Task details: From the line below that contains "- [ ] **No server" to the line that contains "to integer mode", repeat every line exactly, both ends included, and nothing else.

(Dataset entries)

== Segment start ==

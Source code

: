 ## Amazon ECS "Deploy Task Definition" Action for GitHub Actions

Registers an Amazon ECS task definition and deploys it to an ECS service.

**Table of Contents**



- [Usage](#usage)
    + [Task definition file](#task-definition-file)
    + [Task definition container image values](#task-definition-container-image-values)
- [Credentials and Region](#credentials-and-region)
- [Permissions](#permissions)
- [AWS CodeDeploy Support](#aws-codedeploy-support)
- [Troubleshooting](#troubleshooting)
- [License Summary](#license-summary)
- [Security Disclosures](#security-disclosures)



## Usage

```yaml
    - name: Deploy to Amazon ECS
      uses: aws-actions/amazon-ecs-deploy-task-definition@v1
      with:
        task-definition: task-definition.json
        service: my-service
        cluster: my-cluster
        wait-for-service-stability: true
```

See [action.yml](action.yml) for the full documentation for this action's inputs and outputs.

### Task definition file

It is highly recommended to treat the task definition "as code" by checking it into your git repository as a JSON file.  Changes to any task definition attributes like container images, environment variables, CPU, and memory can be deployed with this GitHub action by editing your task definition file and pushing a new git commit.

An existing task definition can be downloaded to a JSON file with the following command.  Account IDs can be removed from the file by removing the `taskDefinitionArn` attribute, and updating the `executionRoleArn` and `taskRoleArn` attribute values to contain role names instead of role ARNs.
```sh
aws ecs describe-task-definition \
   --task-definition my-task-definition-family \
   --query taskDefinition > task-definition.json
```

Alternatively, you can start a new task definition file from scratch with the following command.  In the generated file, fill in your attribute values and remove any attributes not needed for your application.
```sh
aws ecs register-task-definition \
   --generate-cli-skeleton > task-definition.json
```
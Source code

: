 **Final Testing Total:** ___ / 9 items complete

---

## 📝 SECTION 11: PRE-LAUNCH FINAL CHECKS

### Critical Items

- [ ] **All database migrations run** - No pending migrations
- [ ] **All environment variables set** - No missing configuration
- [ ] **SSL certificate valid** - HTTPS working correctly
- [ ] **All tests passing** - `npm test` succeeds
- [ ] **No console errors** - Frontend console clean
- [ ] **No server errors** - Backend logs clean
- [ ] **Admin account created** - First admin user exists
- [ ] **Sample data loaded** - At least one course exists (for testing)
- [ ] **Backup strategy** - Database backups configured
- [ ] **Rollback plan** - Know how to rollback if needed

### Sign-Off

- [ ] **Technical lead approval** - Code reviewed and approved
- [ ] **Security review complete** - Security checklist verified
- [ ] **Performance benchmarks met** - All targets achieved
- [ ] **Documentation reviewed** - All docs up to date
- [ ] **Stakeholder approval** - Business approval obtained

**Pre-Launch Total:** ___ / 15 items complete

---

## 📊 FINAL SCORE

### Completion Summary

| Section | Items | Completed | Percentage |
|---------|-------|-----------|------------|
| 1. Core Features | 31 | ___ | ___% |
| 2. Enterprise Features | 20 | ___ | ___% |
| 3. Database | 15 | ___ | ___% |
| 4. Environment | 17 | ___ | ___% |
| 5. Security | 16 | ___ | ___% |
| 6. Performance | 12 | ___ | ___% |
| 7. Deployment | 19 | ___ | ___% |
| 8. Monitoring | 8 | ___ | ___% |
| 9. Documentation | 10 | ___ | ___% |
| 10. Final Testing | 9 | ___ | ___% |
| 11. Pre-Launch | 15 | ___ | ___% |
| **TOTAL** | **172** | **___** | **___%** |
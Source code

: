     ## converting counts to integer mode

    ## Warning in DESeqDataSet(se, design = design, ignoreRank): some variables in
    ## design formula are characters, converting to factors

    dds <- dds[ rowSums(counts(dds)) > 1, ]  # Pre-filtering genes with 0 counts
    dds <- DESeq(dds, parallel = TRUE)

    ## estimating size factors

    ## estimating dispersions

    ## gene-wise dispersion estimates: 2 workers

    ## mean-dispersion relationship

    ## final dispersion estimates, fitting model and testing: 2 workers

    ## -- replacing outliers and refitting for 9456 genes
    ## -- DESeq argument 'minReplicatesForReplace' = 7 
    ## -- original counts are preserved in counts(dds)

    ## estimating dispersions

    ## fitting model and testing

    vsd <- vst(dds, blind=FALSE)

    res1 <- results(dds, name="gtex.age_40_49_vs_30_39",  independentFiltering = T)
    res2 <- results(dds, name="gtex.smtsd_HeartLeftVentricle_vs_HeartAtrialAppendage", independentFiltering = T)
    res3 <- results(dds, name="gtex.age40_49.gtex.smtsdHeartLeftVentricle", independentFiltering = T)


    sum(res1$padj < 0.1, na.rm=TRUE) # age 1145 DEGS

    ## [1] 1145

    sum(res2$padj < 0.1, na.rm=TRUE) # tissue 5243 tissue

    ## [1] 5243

== Segment end ==

Answer to the exercise:
- [ ] **No server errors** - Backend logs clean
- [ ] **Admin account created** - First admin user exists
- [ ] **Sample data loaded** - At least one course exists (for testing)
- [ ] **Backup strategy** - Database backups configured
- [ ] **Rollback plan** - Know how to rollback if needed

### Sign-Off

- [ ] **Technical lead approval** - Code reviewed and approved
- [ ] **Security review complete** - Security checklist verified
- [ ] **Performance benchmarks met** - All targets achieved
- [ ] **Documentation reviewed** - All docs up to date
- [ ] **Stakeholder approval** - Business approval obtained

**Pre-Launch Total:** ___ / 15 items complete

---

## 📊 FINAL SCORE

### Completion Summary

| Section | Items | Completed | Percentage |
|---------|-------|-----------|------------|
| 1. Core Features | 31 | ___ | ___% |
| 2. Enterprise Features | 20 | ___ | ___% |
| 3. Database | 15 | ___ | ___% |
| 4. Environment | 17 | ___ | ___% |
| 5. Security | 16 | ___ | ___% |
| 6. Performance | 12 | ___ | ___% |
| 7. Deployment | 19 | ___ | ___% |
| 8. Monitoring | 8 | ___ | ___% |
| 9. Documentation | 10 | ___ | ___% |
| 10. Final Testing | 9 | ___ | ___% |
| 11. Pre-Launch | 15 | ___ | ___% |
| **TOTAL** | **172** | **___** | **___%** |
Source code

:     ## converting counts to integer mode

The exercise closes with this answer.